Search code examples
rtreeigraph

How to get all leaf nodes from a directed subtree using igraph in R?


Given is a directed tree (igraph graph) constructed from a dataframe containing a symbolic edgelist:

library(igraph)
library(ggraph)

#Create a symbolic edge list.
edgelist_df <- data.frame("from" = c("A", "A", "A", "B", "B", "B", "C", "D", "D", "E", 
                                     "E", "F", "G", "G", "H", "I", "I", "J", "J", "J"),
                          "to"   = c("B", "C", "D", "E", "F", "G", "H", "I", "J", "K", 
                                     "L", "M", "N", "O", "P", "Q", "R", "S", "T", "U"))

#Create a directed tree from this edgelist. 
graph <- graph_from_data_frame(d = edgelist_df, directed = TRUE)

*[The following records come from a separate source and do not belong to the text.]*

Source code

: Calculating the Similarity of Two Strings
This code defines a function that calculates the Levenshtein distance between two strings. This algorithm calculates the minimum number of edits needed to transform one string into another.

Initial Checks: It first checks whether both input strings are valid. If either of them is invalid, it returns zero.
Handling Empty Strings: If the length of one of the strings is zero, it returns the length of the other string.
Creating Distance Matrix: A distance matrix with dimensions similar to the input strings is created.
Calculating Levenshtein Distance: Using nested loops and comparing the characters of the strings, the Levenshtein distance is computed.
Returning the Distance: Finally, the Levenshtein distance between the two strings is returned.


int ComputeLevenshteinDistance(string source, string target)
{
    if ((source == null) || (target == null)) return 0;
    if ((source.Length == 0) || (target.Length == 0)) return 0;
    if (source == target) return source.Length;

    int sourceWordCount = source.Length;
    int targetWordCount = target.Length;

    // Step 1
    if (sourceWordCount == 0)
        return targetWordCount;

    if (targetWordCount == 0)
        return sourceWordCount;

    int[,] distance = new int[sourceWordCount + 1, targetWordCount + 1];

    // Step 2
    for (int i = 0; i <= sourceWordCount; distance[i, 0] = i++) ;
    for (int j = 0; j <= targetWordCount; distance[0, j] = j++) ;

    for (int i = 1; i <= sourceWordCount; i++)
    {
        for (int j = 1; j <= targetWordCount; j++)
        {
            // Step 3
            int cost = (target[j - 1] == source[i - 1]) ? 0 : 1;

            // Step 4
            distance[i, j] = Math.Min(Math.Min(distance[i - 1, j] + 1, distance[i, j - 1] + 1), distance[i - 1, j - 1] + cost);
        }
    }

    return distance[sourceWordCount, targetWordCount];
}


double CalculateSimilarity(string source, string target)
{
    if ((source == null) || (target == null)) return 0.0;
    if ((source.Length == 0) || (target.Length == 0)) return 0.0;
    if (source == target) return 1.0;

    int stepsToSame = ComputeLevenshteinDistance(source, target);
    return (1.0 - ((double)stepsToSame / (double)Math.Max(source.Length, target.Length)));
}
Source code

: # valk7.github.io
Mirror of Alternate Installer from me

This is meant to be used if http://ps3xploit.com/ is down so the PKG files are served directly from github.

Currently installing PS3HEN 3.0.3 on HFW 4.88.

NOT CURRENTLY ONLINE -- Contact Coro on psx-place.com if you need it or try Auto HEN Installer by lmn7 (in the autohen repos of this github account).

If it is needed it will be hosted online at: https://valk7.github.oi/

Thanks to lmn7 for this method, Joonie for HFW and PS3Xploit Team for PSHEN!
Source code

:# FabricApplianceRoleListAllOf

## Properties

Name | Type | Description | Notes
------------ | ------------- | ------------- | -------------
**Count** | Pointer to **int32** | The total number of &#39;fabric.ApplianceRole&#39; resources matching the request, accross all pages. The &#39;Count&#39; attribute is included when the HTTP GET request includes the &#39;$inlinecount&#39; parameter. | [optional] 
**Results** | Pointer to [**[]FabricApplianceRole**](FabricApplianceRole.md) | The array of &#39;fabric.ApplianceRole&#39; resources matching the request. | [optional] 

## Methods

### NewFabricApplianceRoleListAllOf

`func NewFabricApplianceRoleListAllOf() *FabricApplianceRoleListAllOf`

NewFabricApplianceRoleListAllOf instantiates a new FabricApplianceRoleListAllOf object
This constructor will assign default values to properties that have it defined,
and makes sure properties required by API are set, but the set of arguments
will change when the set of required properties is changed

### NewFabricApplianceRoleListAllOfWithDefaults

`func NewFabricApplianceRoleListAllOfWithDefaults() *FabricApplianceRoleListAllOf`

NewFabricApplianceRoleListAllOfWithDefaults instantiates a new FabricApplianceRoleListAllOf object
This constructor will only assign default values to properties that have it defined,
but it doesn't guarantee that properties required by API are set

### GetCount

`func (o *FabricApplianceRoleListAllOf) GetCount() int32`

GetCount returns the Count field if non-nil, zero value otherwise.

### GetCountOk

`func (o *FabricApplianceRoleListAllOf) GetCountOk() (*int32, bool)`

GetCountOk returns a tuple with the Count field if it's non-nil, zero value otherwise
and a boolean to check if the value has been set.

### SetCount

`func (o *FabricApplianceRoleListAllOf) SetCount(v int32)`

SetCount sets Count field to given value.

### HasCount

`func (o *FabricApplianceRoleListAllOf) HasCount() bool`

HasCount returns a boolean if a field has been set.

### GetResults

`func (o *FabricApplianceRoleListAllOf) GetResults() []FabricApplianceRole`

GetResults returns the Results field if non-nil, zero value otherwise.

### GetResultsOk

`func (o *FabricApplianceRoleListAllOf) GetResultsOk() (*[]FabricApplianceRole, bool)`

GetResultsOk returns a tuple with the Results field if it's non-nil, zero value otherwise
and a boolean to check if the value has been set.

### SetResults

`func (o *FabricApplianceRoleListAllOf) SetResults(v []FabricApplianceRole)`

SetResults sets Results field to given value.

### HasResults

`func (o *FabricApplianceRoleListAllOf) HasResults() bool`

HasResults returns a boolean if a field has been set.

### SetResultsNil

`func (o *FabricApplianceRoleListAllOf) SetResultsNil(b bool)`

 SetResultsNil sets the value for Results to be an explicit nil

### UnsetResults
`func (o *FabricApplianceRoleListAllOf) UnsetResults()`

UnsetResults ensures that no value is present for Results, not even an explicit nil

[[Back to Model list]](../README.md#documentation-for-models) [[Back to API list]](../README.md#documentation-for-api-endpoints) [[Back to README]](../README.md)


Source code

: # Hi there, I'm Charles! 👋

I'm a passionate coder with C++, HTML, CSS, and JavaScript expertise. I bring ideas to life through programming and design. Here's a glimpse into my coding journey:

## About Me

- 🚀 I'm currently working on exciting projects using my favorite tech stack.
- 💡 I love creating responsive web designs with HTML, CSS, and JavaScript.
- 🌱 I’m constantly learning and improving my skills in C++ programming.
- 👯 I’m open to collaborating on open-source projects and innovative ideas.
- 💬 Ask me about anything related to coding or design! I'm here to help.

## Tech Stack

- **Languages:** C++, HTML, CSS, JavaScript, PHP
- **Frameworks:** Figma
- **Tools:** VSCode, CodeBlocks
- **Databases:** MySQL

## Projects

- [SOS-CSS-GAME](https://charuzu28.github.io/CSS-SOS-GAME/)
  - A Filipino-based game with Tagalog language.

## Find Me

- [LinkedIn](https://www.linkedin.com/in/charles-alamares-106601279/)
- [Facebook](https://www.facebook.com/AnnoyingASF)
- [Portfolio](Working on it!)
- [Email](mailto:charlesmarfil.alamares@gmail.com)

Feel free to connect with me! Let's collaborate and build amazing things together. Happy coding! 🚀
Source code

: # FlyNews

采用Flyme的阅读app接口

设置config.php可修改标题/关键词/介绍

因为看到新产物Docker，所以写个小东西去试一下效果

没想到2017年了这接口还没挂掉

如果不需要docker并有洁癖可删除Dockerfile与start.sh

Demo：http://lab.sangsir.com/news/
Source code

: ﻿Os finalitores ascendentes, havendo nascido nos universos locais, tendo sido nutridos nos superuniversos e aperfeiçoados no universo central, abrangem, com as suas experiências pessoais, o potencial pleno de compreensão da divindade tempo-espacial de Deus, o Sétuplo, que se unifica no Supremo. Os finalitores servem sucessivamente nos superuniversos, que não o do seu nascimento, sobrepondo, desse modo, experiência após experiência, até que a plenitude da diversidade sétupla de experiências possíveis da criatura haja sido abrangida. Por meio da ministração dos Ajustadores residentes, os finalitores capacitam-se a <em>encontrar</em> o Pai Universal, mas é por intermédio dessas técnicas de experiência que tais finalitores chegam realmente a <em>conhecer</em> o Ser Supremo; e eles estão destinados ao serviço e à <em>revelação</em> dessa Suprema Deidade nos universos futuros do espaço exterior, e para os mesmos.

Plot the tree. Here I'm using package ggraph with function ggraph.

ggraph(graph = graph, 
       layout = 'dendrogram', 
       circular = FALSE) +
  geom_edge_diagonal() +
  geom_node_point() +
  geom_node_text(aes(label = name),
                 angle = 0,
                 hjust = 1.5,
                 nudge_y = 0,
                 size = 5) +
  theme_void()

enter image description here

The question is how to return a character vector containing the names of all leaf nodes from a subtree that is specified by one node, representing the root node of that subtree. For example:

  • If node = "B", then all leaf nodes that are part of the subtree with root "B" are: "K", "L", "M", "N" and "O".
  • If node = "H", then all leaf nodes that are part of the subtree with root "H" are: "P".
  • If node = "A", then all leaf nodes that are part of the subtree with root "A" (which is the original tree) are: "K", "L", "M", "N", "O", "P", "Q", "R", "S", "T" and "U".

Solution

  • You can define a function f with distances() and degree like below

    f <- function(g, r) {
      names(V(g))[is.finite(distances(g, r, mode = "out")) & degree(g) == 1]
    }
    

    which gives

    > f(g, "B")
    [1] "K" "L" "M" "N" "O"